Dashboards do not need bling. They need to engage yes, but kitsch isn't what does it.
If someone tells you that you need these types of charts because bar charts are boring, know that this is a red herring. Boring has nothing to do with the bar chart; it's the analyst that lacks the skills or creativity to build a dashboard that allows you to SEE the information and interact effectively.
Sincerely, a sincere analyst who has nothing to gain. See when only the glib win.
Donuts and Pies
Unfortunately, donut charts are all the rage right now (among graphic designers building dashboard templates). They use them because they do add interest as part of the overall design of a dashboard. Unfortunately, these dashboards are not about analyzing data or allowing the user to gain insight and the donuts are merely kitsch; they have popular appeal, but no real substance.

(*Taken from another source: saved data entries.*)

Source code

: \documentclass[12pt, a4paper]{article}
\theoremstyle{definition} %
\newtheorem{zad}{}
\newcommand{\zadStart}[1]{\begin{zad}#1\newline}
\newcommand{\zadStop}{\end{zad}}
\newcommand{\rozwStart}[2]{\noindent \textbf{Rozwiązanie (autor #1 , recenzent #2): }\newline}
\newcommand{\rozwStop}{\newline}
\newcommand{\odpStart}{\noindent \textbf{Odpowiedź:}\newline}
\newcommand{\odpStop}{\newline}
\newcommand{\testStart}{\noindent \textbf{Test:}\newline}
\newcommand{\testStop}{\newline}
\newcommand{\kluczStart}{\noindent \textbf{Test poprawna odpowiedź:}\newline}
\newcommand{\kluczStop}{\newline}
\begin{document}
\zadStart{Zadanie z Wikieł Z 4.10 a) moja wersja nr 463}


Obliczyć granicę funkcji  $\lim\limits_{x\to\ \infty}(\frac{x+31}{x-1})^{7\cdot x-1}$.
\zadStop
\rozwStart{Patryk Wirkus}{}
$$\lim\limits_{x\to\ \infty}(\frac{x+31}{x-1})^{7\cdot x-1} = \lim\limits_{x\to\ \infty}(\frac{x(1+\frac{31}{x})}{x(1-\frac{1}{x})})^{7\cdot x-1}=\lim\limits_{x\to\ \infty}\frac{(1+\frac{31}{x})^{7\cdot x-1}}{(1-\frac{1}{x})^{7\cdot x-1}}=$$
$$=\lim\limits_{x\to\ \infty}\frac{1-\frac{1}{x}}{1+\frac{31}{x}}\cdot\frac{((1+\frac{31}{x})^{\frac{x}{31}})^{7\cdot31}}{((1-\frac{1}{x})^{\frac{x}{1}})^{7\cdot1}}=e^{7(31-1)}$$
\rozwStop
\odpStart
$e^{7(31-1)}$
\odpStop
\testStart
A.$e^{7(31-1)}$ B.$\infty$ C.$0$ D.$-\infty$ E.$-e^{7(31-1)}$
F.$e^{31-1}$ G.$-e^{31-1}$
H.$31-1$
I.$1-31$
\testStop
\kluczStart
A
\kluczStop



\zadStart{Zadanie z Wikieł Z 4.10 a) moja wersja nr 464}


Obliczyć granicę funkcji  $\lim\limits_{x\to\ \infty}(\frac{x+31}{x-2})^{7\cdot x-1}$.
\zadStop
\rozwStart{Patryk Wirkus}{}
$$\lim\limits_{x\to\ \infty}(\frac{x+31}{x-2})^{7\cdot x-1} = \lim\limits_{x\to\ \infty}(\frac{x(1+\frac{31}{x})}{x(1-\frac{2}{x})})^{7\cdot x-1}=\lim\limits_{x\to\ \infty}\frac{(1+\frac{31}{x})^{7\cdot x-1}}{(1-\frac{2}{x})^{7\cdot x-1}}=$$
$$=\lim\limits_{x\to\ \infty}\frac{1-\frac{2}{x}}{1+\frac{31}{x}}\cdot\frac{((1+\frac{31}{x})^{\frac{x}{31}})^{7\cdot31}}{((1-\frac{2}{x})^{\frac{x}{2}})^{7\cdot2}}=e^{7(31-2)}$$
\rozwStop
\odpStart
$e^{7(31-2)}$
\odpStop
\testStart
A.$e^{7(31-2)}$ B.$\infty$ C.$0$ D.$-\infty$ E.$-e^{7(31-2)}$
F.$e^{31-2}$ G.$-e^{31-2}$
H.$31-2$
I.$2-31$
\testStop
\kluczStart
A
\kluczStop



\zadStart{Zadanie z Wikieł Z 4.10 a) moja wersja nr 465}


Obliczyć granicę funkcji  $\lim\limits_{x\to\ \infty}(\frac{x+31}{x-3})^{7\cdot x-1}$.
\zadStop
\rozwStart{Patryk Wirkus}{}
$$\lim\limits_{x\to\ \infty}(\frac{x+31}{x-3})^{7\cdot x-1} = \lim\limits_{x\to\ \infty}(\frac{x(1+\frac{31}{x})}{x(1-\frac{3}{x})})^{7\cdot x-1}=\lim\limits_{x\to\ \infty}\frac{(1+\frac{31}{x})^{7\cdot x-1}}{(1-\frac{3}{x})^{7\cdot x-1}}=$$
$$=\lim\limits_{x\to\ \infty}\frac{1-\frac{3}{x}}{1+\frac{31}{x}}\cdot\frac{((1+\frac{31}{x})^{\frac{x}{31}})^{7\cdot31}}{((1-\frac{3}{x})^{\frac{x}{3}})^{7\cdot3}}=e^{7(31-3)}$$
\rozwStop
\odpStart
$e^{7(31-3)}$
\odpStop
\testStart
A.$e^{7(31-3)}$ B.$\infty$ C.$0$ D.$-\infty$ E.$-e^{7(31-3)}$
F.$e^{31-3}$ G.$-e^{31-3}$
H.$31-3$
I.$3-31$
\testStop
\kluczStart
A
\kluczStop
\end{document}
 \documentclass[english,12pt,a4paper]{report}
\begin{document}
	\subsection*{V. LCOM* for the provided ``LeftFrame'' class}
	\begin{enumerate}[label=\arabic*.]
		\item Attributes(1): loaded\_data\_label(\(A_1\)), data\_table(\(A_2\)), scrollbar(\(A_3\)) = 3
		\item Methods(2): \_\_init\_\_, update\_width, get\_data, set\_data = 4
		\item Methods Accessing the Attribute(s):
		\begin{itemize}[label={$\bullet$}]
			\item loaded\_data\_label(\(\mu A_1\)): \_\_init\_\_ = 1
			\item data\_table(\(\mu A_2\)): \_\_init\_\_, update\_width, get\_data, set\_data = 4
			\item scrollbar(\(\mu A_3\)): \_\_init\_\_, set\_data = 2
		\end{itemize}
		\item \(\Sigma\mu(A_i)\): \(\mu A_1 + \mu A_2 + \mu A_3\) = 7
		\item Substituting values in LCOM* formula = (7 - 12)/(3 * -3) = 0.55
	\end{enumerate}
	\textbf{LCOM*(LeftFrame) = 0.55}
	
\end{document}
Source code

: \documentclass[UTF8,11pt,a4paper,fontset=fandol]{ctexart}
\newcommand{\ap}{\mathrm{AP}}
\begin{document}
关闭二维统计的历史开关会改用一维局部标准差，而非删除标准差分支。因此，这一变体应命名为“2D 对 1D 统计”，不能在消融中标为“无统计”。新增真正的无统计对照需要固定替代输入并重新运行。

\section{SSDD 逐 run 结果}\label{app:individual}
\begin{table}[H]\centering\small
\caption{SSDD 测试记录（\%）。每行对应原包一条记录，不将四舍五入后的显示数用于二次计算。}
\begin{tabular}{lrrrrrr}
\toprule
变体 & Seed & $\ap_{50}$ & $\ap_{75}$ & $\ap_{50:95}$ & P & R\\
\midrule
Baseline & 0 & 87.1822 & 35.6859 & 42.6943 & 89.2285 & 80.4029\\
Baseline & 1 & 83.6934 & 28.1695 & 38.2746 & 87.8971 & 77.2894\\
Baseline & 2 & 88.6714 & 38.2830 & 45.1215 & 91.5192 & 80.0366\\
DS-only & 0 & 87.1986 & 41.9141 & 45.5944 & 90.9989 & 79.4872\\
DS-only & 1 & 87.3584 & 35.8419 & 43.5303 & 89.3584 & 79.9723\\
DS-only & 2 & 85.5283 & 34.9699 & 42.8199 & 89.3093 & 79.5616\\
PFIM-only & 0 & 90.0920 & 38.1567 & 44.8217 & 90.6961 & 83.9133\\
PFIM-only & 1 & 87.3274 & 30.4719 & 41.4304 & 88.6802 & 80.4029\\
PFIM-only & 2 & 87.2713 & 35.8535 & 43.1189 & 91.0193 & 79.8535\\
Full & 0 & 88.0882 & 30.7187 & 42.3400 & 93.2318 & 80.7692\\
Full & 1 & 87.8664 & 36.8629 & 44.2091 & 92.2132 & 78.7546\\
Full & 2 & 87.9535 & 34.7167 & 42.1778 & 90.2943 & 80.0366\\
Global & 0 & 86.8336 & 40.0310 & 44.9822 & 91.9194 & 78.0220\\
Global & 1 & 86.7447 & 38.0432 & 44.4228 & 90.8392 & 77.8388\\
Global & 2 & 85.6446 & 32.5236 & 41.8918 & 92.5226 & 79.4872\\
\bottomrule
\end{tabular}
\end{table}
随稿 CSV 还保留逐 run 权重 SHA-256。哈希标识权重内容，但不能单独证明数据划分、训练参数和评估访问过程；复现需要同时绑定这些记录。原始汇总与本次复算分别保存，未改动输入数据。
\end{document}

We don't use a type of chart because it looks cool, we use it when it's the best possible way to present the results. Personally, I like the look of these dashboards (including pies and donuts), but I have yet to build a dashboard like this for actual use in a business setting. Simply because they haven't worked. They are easily replicated in Tableau, but when it comes to applying real data with a real need for information, they fall short. Mostly because there is a demand for real estate when you are building a dashboard - pieces of information vying for attention. We decide their placement primarily based on importance and communication flow.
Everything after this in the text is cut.